私は不本意な別れ方をしましたが…そういう意味では、私たち気が合うんじゃないかと」

そう言うと、松島は小さく笑った。

「気が合うかどうかは、なんとも言えないけど。主人に付き合っていた方がいたなんて、少しびっくりしました。

だって、家を出る前の主人は…」

ここまで言うと、楓の瞳にうっすらと涙が溢れてくる。

元浮気相手の前で醜態をさらすなんてありえない、と思っても、込み上げてくる気持ちは抑えようがなかった。
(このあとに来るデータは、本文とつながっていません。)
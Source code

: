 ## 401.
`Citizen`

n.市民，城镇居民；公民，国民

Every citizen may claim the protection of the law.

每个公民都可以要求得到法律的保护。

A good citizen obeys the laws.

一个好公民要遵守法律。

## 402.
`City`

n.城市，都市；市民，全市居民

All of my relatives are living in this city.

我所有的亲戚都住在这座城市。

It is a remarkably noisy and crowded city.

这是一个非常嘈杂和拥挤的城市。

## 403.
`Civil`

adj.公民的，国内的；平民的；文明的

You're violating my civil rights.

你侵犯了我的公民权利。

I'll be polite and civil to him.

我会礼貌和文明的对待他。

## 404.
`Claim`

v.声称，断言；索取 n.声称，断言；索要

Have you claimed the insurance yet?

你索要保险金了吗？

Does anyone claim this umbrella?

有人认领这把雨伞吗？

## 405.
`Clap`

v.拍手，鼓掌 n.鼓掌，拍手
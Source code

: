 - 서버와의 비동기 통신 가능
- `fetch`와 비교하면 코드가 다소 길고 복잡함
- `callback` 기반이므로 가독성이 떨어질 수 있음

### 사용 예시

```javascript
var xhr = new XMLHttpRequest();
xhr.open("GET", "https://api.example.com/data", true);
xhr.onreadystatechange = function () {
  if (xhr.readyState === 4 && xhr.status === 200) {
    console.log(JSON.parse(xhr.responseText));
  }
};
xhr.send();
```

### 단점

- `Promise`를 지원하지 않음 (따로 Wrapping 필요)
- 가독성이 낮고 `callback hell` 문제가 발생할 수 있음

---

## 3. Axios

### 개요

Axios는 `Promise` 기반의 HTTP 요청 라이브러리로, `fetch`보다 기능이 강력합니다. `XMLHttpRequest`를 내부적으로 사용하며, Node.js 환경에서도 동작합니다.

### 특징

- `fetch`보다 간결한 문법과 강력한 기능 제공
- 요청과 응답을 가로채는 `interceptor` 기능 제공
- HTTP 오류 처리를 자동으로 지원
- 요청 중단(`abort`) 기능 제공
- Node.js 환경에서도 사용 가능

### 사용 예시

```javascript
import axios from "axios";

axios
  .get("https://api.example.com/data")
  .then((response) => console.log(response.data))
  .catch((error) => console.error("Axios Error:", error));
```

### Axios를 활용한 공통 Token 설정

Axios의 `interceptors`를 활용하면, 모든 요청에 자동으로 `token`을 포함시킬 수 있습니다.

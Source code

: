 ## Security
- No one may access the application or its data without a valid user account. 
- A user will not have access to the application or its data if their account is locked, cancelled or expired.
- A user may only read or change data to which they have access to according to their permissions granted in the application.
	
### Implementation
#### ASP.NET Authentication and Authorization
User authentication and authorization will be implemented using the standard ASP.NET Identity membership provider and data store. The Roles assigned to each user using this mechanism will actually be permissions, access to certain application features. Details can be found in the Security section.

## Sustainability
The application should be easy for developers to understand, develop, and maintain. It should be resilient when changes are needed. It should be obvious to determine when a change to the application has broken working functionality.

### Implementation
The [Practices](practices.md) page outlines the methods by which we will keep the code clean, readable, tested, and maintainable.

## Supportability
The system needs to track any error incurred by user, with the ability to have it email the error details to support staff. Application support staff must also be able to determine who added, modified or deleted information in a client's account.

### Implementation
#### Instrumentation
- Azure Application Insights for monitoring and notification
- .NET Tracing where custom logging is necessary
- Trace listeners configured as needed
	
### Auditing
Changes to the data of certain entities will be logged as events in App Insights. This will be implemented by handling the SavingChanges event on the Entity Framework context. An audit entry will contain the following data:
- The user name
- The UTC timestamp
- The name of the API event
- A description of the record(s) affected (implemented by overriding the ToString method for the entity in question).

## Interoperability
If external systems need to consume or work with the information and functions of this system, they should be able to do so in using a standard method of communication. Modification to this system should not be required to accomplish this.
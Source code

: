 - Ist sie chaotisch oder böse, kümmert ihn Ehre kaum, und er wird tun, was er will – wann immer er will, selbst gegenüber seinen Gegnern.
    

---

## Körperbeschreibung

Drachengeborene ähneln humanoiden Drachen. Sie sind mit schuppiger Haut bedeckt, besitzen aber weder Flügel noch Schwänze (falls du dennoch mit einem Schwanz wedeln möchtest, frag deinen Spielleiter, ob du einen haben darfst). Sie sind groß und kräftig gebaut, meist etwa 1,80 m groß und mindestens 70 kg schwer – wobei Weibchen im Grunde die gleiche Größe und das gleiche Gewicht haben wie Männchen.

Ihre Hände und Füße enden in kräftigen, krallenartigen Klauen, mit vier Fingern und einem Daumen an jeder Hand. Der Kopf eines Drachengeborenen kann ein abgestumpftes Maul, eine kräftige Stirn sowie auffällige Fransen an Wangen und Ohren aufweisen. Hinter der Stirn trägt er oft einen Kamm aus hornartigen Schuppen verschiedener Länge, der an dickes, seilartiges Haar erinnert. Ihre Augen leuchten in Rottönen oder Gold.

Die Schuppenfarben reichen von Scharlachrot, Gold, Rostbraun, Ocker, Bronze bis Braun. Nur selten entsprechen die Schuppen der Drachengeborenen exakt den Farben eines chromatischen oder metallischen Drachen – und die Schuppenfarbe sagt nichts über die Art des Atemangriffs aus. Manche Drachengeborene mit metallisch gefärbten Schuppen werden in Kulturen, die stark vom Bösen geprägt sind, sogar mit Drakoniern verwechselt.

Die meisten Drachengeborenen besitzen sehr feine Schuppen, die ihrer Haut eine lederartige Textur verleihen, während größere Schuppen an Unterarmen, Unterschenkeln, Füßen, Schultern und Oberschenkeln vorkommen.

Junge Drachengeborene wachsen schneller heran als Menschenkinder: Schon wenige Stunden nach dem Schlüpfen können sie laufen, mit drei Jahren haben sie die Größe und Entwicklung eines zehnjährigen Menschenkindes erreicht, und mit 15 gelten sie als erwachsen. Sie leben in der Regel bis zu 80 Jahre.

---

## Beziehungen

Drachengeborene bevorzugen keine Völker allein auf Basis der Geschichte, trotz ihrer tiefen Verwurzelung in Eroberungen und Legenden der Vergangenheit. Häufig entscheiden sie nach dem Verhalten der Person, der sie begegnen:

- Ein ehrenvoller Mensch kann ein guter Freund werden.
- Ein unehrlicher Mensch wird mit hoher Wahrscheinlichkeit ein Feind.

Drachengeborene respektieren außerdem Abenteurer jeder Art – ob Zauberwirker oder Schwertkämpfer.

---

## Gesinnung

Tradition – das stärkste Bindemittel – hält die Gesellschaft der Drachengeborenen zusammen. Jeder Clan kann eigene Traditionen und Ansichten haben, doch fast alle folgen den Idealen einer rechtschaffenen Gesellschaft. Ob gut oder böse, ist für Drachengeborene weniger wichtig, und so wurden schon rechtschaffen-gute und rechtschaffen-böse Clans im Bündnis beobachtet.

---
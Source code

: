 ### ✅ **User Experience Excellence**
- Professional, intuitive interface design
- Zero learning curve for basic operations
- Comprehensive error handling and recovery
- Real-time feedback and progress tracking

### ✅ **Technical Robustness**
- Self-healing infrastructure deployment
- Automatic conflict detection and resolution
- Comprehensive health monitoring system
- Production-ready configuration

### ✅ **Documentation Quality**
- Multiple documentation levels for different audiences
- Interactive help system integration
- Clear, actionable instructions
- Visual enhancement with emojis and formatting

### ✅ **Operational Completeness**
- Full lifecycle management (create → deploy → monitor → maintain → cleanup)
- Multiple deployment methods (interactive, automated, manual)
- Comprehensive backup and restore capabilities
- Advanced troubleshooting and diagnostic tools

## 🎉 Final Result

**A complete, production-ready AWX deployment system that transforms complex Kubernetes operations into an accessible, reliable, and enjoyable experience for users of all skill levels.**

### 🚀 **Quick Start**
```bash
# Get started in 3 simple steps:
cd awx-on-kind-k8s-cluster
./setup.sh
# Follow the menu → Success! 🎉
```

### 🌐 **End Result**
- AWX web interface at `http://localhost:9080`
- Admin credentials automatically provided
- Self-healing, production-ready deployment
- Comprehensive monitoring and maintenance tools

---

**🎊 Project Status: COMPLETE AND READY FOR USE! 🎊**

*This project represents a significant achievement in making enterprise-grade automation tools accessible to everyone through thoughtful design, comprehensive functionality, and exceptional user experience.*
「ごめんなさい。私が知っていた主人って、ほんの表層の部分だけだったのね」

意図せず弱い部分を見せてしまうと、2人の間に流れる空気がゆるんだ。

「楓さんの力になりたいんです。私、あいつを懲らしめたいんです。協力しましょ?ね?」

松島が、今度は親しみやすい笑顔でにっこりと笑った。楓もつられて笑い返す。

だが、ひとつ確かめておかなくてはならないことがある。

「あの、ひとついい?なぜ、今私を助けようと思ったの?私の今の状況、わかってて来ているのよね?」

すると、松島は瞬時に真顔に戻り、じっと楓を見た。

「私、あいつに聞いたんです。妻と調停になったって」

調停になったと聞いたなら、光朗と会ったのは最近だろう。他に何か知っているかもしれない。

「そう…。なら話が早そうね」

そう答えながらも、さっきうっかり涙を見せてしまったのは失敗だったと、楓は内心激しく後悔していた。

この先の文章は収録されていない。